**TASK INSTRUCTIONS**.
Write out, as an exact transcription, the line that has "First we start" and each line after it through the end of the data below.

**EXERCISE MATERIALS**.
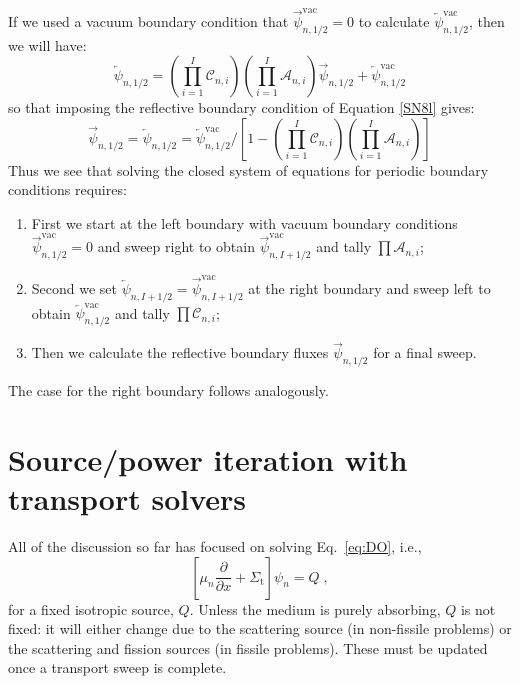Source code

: \documentclass{article}
\begin{document}
If we used a vacuum boundary condition that $\overrightarrow{\psi}^\text{vac}_{n,1/2}=0$ to calculate $\overleftarrow{\psi}^\text{vac}_{n,1/2}$, then we will have:
\begin{equation}
    \overleftarrow{\psi}_{n,1/2}=\left(\prod_{i=1}^I\mathcal{C}_{n,i}\right)\left(\prod_{i=1}^I\mathcal{A}_{n,i}\right)\overrightarrow{\psi}_{n,1/2}+\overleftarrow{\psi}^\text{vac}_{n,1/2}
\end{equation}
so that imposing the reflective boundary condition of Equation \ref{SN8l} gives:
\begin{equation}
    \overrightarrow{\psi}_{n,1/2}=\overleftarrow{\psi}_{n,1/2}=\overleftarrow{\psi}^\text{vac}_{n,1/2}\bigg/\left[1-\left(\prod_{i=1}^I\mathcal{C}_{n,i}\right)\left(\prod_{i=1}^I\mathcal{A}_{n,i}\right)\right]
\end{equation}
Thus we see that solving the closed system of equations for periodic boundary conditions requires:
\begin{enumerate}
    \item First we start at the left boundary with vacuum boundary conditions $\overrightarrow{\psi}^\text{vac}_{n,1/2}=0$ and sweep right to obtain $\overrightarrow{\psi}^\text{vac}_{n,I+1/2}$ and tally $\prod\mathcal{A}_{n,i}$;
    \item Second we set $\overleftarrow{\psi}_{n,I+1/2}=\overrightarrow{\psi}^\text{vac}_{n,I+1/2}$ at the right boundary and sweep left to obtain $\overleftarrow{\psi}^\text{vac}_{n,1/2}$ and tally $\prod\mathcal{C}_{n,i}$;
    \item Then we calculate the reflective boundary fluxes $\overrightarrow{\psi}_{n,1/2}$ for a final sweep.
\end{enumerate}
The case for the right boundary follows analogously.

\section{Source/power iteration with transport solvers}

All of the discussion so far has focused on solving Eq.~\eqref{eq:DO}, i.e.,
\begin{equation*}
	 \left[\mu_n\frac{\partial}{\partial x} + \Sigma_\mathrm{t}\right]\psi_n
	= Q\;\mathrm{,}
\end{equation*}
for a fixed isotropic source, $Q$. Unless the medium is purely absorbing, $Q$ is not fixed: it will either change due to the scattering source (in non-fissile problems) or the scattering and fission sources (in fissile problems). These must be updated once a transport sweep is complete. 
\end{document}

**YOUR SOLUTION**.
    \item First we start at the left boundary with vacuum boundary conditions $\overrightarrow{\psi}^\text{vac}_{n,1/2}=0$ and sweep right to obtain $\overrightarrow{\psi}^\text{vac}_{n,I+1/2}$ and tally $\prod\mathcal{A}_{n,i}$;
    \item Second we set $\overleftarrow{\psi}_{n,I+1/2}=\overrightarrow{\psi}^\text{vac}_{n,I+1/2}$ at the right boundary and sweep left to obtain $\overleftarrow{\psi}^\text{vac}_{n,1/2}$ and tally $\prod\mathcal{C}_{n,i}$;
    \item Then we calculate the reflective boundary fluxes $\overrightarrow{\psi}_{n,1/2}$ for a final sweep.
\end{enumerate}
The case for the right boundary follows analogously.

\section{Source/power iteration with transport solvers}

All of the discussion so far has focused on solving Eq.~\eqref{eq:DO}, i.e.,
\begin{equation*}
	 \left[\mu_n\frac{\partial}{\partial x} + \Sigma_\mathrm{t}\right]\psi_n
	= Q\;\mathrm{,}
\end{equation*}
for a fixed isotropic source, $Q$. Unless the medium is purely absorbing, $Q$ is not fixed: it will either change due to the scattering source (in non-fissile problems) or the scattering and fission sources (in fissile problems). These must be updated once a transport sweep is complete. 
\end{document}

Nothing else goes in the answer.